● Dataset entries:
· · ·
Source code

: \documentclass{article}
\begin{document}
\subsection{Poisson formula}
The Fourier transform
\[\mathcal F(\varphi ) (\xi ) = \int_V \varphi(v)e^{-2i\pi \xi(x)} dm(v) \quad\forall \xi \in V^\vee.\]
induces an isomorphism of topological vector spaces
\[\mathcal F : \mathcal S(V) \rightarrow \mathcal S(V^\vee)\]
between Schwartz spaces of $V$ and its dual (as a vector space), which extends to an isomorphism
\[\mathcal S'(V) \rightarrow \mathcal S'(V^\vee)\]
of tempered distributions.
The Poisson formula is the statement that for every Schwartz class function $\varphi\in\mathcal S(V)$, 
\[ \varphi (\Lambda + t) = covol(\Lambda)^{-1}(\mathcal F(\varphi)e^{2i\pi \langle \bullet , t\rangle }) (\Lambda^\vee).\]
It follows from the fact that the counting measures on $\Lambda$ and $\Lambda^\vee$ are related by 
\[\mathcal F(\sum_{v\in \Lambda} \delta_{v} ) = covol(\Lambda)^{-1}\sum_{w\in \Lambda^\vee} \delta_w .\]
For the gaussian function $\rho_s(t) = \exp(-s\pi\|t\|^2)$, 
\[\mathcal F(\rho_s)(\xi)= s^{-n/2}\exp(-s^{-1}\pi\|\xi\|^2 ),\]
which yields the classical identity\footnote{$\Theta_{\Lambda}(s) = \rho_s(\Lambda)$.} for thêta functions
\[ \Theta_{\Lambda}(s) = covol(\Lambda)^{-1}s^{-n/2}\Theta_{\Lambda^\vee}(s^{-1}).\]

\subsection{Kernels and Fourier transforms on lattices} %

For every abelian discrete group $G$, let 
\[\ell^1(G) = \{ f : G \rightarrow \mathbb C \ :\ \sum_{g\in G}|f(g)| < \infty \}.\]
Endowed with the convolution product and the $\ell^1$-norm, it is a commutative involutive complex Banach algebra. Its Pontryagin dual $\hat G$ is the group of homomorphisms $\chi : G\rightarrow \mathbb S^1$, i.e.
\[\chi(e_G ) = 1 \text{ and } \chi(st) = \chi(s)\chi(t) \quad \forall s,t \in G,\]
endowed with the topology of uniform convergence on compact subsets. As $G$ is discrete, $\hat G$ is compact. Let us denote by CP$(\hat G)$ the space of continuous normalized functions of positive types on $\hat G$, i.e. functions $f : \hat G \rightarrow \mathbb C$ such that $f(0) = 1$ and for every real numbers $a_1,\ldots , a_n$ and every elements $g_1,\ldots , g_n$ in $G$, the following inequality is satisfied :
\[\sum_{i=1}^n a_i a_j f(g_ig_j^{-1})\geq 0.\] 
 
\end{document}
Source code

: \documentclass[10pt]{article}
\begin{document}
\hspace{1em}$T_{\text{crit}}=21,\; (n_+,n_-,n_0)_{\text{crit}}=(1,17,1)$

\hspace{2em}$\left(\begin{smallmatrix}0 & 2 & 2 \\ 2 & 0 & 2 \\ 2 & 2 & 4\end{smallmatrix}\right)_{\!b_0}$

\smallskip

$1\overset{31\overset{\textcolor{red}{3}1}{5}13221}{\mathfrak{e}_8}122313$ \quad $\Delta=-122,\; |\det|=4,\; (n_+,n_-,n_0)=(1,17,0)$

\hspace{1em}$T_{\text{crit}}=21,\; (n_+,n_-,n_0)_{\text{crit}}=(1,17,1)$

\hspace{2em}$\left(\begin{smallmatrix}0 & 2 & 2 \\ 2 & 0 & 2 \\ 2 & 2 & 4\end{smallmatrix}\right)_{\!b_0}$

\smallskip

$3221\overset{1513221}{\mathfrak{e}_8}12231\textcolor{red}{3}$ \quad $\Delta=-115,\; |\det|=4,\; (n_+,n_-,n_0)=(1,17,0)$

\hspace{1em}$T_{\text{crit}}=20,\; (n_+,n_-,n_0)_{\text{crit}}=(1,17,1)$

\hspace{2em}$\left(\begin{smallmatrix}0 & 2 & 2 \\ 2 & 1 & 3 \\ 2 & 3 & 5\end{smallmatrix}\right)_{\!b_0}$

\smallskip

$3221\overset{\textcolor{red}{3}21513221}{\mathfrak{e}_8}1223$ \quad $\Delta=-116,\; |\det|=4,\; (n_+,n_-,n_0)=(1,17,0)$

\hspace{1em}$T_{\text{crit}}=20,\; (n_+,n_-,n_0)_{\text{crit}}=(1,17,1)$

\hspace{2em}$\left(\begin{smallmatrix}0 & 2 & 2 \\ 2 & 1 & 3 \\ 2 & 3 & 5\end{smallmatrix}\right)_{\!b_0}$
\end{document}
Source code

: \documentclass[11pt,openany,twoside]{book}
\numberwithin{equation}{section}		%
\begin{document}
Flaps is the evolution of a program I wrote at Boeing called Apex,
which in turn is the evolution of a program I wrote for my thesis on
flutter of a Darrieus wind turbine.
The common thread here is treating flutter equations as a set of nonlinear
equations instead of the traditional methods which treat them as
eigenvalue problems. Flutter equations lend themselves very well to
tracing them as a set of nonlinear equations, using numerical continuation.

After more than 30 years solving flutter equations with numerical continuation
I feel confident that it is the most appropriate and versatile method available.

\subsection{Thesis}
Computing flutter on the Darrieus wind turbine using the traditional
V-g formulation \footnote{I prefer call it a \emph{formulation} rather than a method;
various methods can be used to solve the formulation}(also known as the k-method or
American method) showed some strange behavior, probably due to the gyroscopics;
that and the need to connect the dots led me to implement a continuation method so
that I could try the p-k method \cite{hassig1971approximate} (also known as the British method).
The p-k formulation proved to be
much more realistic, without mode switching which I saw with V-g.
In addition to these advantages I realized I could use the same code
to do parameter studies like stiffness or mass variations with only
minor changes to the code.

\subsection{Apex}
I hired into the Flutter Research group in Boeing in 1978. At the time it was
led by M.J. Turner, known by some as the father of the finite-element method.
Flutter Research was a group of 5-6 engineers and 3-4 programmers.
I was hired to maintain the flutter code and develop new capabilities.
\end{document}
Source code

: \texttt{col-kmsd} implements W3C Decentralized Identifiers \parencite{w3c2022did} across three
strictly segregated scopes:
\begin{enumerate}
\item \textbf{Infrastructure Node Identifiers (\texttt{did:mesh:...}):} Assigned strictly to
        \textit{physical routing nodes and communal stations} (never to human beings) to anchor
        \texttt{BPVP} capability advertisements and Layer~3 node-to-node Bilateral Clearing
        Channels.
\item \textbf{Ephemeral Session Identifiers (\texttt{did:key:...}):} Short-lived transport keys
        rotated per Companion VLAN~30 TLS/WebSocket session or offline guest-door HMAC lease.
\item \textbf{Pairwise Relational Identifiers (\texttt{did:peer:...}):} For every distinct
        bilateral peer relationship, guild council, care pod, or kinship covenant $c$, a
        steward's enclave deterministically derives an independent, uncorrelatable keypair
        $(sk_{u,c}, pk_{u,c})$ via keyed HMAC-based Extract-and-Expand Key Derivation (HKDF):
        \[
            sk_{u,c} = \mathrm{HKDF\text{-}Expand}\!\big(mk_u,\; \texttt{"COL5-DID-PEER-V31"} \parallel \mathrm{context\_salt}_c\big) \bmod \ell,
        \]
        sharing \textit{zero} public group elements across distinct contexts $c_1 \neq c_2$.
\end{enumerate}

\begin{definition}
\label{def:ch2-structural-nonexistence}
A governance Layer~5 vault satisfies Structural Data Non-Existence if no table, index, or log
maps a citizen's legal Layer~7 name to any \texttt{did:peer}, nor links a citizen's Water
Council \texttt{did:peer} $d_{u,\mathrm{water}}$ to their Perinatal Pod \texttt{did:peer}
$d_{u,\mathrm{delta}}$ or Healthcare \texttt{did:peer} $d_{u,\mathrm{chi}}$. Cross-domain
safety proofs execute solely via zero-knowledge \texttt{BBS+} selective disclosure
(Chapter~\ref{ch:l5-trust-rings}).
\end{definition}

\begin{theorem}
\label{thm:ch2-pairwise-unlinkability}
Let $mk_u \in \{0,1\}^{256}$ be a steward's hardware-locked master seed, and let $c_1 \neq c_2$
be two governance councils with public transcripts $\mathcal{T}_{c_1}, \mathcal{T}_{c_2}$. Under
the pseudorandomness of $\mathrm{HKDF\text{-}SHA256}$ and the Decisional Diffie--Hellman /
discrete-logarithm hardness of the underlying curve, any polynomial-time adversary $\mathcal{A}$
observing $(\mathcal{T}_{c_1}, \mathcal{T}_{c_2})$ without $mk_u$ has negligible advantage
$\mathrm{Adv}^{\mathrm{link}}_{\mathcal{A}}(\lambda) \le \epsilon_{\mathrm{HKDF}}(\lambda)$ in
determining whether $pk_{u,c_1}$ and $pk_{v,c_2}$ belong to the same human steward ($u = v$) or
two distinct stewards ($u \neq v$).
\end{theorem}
· · ·
● REQUIRED WORK:
Take exactly the lines from the one containing "Flutter Research was" through the one containing "Assigned strictly to" in the data above, and output them with nothing added.

● WRITTEN RESPONSE:
Flutter Research was a group of 5-6 engineers and 3-4 programmers.
I was hired to maintain the flutter code and develop new capabilities.
\end{document}
Source code

: \texttt{col-kmsd} implements W3C Decentralized Identifiers \parencite{w3c2022did} across three
strictly segregated scopes:
\begin{enumerate}
\item \textbf{Infrastructure Node Identifiers (\texttt{did:mesh:...}):} Assigned strictly to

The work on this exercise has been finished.